Task item:
Those lines of the material below that fall between its first line and the line with "Sketchy Collections is", both included, are to be repeated exactly.

Material shown:
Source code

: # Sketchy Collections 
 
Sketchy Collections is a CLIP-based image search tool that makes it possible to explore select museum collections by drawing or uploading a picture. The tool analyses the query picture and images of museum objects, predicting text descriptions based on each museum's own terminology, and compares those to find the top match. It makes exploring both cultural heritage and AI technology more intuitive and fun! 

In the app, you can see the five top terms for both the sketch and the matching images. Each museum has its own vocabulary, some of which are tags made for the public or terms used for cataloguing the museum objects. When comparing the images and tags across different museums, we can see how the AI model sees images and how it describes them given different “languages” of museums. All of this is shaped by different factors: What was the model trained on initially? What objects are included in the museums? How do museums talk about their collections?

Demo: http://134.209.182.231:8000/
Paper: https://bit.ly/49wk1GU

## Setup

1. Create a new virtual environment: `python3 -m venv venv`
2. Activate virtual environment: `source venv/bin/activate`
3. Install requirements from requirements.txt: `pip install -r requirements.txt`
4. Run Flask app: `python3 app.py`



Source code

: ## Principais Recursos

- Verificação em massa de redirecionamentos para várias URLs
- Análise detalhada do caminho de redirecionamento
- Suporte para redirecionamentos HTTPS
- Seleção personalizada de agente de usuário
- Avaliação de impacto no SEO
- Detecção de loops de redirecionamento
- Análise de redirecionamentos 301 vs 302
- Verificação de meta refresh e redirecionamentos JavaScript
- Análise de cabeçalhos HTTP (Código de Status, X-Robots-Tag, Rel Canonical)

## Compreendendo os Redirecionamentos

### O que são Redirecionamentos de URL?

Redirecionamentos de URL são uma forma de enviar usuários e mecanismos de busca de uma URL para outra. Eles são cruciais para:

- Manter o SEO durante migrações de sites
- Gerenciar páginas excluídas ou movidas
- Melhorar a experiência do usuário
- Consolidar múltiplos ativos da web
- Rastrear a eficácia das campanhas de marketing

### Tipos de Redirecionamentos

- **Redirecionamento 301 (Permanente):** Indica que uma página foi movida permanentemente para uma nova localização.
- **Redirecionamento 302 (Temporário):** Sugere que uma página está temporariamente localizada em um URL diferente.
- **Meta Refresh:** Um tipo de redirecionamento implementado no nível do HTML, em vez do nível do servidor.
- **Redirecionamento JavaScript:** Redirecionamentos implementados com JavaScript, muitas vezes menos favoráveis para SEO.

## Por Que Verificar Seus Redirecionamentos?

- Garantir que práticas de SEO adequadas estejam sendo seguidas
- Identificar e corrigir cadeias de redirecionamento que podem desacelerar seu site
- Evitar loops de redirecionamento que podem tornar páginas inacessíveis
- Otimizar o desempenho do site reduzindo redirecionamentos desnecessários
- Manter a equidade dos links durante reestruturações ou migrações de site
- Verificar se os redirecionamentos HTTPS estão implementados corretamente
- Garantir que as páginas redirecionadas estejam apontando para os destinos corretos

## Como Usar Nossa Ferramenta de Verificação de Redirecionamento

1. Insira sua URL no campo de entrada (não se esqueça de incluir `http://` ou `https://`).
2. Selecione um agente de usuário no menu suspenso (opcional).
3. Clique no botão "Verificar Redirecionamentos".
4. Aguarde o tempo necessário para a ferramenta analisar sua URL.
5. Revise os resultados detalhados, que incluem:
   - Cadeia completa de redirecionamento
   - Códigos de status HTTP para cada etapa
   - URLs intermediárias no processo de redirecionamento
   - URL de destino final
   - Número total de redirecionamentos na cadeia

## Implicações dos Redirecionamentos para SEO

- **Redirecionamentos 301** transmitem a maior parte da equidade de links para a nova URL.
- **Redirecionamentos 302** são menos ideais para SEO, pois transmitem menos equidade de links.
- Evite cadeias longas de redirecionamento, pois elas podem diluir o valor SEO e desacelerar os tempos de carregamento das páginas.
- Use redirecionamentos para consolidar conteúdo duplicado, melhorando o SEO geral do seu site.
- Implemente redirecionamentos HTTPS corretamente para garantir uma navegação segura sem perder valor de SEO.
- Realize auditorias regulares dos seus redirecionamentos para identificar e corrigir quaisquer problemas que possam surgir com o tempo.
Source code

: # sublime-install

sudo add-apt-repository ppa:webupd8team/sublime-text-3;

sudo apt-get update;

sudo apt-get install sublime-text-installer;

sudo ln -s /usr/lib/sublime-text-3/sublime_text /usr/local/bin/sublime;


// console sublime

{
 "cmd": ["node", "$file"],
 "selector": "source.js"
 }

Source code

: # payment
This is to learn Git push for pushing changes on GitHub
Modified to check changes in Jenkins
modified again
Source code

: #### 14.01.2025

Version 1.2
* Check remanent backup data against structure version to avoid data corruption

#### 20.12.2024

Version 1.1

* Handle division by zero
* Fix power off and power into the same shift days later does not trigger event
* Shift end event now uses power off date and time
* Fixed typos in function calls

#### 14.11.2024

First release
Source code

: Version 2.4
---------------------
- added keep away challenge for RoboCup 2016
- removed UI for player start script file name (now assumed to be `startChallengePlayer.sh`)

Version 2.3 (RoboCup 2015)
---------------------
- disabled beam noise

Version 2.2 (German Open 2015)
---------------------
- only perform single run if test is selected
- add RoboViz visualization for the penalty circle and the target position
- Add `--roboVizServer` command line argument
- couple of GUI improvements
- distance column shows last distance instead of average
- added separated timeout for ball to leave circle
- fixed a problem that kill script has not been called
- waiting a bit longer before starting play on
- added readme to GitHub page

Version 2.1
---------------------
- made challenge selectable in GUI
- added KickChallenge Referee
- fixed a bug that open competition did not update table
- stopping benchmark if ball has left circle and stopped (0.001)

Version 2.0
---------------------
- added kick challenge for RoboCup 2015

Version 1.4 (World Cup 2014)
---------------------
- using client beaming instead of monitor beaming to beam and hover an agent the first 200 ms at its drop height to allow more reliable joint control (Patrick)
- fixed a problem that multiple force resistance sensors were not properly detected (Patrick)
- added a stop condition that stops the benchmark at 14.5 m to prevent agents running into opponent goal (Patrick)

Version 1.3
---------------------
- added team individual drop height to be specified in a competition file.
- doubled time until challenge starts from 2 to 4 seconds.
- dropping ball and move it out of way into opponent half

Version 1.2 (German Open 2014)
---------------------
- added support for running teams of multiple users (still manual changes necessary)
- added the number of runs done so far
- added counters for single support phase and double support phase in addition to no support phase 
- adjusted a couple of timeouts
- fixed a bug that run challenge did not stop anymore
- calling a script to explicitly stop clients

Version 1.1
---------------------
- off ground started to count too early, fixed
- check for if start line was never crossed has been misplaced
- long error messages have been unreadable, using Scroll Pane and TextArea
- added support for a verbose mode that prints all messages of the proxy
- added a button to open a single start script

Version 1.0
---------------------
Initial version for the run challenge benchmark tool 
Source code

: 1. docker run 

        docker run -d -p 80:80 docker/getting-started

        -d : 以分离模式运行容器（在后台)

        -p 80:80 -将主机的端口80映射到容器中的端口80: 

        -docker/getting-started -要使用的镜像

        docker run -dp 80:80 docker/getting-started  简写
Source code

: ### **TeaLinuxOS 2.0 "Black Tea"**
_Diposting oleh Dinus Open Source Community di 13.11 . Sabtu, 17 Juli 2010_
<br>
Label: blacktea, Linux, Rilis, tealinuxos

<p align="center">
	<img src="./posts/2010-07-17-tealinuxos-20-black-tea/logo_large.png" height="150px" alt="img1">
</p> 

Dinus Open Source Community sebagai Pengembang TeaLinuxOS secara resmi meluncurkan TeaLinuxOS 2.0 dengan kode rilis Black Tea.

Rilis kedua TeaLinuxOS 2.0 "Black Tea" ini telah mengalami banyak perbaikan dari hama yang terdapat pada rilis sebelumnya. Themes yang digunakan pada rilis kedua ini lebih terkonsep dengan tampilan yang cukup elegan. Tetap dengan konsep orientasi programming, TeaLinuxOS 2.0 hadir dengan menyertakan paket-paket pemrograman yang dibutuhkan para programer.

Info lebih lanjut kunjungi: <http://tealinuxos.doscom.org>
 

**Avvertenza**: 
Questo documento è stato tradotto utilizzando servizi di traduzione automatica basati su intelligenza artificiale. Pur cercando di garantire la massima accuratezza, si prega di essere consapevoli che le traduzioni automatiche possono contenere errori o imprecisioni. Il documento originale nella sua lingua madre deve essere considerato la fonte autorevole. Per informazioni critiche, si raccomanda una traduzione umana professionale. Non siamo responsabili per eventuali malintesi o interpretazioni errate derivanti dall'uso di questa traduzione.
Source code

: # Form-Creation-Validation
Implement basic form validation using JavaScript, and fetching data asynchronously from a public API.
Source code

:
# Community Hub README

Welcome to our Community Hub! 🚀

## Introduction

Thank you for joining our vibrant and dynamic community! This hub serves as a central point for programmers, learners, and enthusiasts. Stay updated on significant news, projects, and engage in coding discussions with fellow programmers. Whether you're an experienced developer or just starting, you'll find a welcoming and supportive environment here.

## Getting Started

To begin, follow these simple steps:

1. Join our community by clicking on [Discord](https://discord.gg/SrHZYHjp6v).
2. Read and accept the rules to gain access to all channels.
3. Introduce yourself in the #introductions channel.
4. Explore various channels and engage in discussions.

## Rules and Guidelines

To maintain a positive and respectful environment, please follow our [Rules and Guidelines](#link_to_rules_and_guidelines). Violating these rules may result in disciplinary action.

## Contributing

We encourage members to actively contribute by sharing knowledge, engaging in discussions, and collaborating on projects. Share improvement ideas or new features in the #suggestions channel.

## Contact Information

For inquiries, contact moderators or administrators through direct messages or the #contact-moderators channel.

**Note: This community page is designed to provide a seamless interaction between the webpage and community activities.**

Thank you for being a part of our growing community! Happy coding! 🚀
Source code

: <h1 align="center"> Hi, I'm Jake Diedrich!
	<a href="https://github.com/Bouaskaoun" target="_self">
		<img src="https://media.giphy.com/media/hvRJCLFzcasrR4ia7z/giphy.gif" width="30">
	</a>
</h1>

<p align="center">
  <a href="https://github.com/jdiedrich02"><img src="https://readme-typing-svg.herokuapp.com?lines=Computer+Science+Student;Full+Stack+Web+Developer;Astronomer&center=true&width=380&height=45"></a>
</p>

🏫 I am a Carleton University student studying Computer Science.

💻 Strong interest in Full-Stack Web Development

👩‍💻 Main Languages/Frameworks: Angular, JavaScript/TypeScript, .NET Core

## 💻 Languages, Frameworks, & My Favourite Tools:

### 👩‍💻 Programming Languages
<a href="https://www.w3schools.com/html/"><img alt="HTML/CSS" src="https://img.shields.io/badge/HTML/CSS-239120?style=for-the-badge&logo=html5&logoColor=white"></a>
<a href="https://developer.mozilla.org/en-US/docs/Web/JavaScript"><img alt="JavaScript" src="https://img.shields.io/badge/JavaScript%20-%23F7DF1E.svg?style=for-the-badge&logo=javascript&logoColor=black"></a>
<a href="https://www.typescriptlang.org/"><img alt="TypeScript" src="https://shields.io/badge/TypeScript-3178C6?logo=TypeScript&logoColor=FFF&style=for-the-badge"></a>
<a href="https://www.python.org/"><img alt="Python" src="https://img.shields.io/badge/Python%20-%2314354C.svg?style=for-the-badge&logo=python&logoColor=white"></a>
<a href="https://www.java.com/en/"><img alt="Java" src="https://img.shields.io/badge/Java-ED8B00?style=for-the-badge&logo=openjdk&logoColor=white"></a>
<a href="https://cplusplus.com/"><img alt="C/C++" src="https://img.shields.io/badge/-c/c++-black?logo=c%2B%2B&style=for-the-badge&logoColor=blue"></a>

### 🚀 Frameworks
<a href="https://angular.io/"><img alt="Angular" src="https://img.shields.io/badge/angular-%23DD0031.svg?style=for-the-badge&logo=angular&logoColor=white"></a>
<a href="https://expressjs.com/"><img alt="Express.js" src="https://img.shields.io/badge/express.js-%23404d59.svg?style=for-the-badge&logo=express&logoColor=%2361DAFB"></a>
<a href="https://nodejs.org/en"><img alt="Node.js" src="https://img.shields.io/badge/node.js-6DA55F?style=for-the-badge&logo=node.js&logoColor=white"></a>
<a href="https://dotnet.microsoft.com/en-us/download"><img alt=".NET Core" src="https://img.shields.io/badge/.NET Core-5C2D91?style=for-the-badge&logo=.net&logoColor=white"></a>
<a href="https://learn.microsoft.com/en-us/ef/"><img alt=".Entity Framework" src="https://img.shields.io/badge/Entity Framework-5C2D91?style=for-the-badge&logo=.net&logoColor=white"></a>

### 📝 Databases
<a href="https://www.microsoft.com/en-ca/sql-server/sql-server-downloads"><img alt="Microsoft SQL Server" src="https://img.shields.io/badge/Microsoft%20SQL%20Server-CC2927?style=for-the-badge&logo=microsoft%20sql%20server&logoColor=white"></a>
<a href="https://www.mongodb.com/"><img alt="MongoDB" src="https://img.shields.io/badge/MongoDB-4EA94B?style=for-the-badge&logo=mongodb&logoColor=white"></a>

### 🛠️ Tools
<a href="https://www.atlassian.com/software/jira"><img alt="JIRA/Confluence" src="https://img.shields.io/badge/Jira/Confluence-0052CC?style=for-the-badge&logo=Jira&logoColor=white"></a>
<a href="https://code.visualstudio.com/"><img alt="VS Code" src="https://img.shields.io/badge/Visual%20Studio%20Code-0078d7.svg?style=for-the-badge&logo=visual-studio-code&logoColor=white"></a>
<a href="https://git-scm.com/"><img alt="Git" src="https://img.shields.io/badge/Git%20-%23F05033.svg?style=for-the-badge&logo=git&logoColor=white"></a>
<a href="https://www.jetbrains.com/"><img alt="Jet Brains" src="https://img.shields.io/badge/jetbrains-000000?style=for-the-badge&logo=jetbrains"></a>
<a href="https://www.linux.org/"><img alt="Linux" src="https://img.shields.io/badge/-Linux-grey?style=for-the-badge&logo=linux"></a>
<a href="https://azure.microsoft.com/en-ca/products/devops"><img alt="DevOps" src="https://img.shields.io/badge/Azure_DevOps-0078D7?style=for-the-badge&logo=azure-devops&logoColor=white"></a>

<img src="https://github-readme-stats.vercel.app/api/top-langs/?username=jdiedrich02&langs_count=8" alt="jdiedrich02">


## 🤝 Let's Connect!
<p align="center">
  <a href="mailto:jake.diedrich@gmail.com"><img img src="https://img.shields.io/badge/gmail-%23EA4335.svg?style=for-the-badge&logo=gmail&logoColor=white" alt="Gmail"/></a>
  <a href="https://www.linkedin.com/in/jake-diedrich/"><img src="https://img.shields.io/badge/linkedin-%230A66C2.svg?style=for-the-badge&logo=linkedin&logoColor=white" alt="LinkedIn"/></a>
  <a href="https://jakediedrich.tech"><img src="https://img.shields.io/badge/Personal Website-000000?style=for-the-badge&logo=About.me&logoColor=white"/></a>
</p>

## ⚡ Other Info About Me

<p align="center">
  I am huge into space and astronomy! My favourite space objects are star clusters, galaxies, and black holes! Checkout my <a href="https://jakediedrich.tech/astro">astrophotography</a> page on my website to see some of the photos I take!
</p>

Result of this task:
Source code

: # Sketchy Collections 
 
Sketchy Collections is a CLIP-based image search tool that makes it possible to explore select museum collections by drawing or uploading a picture. The tool analyses the query picture and images of museum objects, predicting text descriptions based on each museum's own terminology, and compares those to find the top match. It makes exploring both cultural heritage and AI technology more intuitive and fun! 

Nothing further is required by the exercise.